What does one purchase after owning horns?


I have owned Avantgarde Uno's and sold them because of the lack of bass to horn integration. I loved the dynamics, the midrange and highs. Now faced with a new speaker purchase, I demo speakers and they sound lifeless and contrived. The drama and beauty of live music and even the sound of percussion insturments like a piano are not at all convincing. I have an $8k budget for speakers give or take a thousand. My room is 13'X26' firing down the length. Any good ideas will be appreciated. My music prefrences are jazz/jazz vocalist.
renmeister
Something to keep in mind is conventional driver high end speakers are not compressing the dynamics very much or at all at normal levels, never forget the music was mixed on them to sound dynamically true as a rendition of the studio performance by the recording technicians, or engineers as they are casually called sometimes. You can verify that with headphones, too. Horns simply direct so much of the sound in one direction that is boosts the dynamics vs small planars which can oppositely compress dynamic contrasts. And that's not to say that horns aren't good, they are excellent. But they are not more signal accurate than normal speakers. I've personally found many horns to he hard on "MY" ears where a live performance isn't.
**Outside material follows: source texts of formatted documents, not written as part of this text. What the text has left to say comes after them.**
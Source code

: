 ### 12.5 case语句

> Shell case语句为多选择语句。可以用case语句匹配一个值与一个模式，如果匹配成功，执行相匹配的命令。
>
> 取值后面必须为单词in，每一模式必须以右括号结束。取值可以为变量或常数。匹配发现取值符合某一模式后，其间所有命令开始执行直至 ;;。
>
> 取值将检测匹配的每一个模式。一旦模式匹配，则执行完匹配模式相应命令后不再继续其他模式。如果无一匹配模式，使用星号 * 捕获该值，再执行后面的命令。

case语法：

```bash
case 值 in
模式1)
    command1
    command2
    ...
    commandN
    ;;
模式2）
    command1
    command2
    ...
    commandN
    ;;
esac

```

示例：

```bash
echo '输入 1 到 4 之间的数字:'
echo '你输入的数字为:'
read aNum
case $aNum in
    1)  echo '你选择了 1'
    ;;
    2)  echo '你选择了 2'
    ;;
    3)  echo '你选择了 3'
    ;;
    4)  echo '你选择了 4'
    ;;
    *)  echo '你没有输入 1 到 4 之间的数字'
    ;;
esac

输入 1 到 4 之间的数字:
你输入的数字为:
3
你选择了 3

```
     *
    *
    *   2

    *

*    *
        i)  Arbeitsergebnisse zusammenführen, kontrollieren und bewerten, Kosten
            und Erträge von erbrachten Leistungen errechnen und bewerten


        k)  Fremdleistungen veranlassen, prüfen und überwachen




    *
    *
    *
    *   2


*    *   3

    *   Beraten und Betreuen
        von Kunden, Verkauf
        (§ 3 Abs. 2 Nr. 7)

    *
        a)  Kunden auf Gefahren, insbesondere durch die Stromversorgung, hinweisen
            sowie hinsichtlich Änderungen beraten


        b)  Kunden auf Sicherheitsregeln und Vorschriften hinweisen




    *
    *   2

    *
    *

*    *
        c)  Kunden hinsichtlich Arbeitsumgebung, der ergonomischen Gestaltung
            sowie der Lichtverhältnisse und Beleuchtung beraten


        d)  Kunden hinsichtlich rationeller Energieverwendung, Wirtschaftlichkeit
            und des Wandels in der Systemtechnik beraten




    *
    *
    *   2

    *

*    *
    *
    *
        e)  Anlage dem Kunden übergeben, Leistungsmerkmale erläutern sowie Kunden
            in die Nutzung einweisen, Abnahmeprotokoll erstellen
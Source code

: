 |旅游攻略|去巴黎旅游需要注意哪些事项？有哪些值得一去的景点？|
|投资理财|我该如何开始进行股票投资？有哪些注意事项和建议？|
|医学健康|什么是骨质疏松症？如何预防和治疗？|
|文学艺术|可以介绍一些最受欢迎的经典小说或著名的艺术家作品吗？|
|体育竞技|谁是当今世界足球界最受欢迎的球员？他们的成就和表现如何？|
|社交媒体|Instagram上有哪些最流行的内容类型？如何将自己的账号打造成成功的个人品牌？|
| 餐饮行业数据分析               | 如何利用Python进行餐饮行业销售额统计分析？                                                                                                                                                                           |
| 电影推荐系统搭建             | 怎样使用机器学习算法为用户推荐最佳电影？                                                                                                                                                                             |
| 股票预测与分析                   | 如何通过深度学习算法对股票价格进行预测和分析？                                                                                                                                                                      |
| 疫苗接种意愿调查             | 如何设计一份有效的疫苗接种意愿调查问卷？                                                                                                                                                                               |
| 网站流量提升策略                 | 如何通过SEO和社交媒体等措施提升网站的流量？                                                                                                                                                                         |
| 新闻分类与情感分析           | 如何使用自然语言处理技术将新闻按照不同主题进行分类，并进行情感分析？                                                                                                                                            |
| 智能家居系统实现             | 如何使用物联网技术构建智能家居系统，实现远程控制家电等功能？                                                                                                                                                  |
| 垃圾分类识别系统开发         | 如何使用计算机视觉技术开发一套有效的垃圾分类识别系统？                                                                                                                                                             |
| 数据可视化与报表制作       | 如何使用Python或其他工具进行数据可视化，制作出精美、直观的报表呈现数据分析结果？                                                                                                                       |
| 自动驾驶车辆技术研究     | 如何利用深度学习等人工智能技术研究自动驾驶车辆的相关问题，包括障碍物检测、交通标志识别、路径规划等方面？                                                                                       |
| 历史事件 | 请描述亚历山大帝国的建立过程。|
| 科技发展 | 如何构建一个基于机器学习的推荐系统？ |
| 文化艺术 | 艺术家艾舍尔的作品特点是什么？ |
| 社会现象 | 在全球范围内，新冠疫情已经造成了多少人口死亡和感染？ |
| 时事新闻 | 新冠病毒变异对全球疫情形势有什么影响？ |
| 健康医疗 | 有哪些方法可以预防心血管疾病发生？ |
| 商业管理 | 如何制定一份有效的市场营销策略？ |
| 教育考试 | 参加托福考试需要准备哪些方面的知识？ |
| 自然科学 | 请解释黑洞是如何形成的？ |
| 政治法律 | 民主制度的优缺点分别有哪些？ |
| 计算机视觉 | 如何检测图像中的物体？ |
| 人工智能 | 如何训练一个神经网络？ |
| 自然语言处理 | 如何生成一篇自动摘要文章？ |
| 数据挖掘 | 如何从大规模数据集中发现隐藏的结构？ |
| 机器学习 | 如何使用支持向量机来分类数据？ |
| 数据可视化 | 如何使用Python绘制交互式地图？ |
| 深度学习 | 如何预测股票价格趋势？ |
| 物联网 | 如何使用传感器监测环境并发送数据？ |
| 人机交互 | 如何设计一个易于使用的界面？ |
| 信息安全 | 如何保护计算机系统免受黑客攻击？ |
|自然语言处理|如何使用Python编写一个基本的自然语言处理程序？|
But again it comes down to preference, as no one is wrong or right about their preference. Enjoy the music.

Chadeffect,

I dream of a full range plasma speaker!

Ahh...a kindred spirit!! :-)

Vbr,
Sam
A hearing aid?

Not from normal or proper use so much, though the increased potential to do harm to ones ears is certainly there even then, but you have to wonder about the potential of high efficiency speakers to do harm to your hearing especially when something goes wrong.

It should be a real concern to consider I would think. No matter how good something may be, increased risk of causing permanent damage to ones hearing is not something to ignore.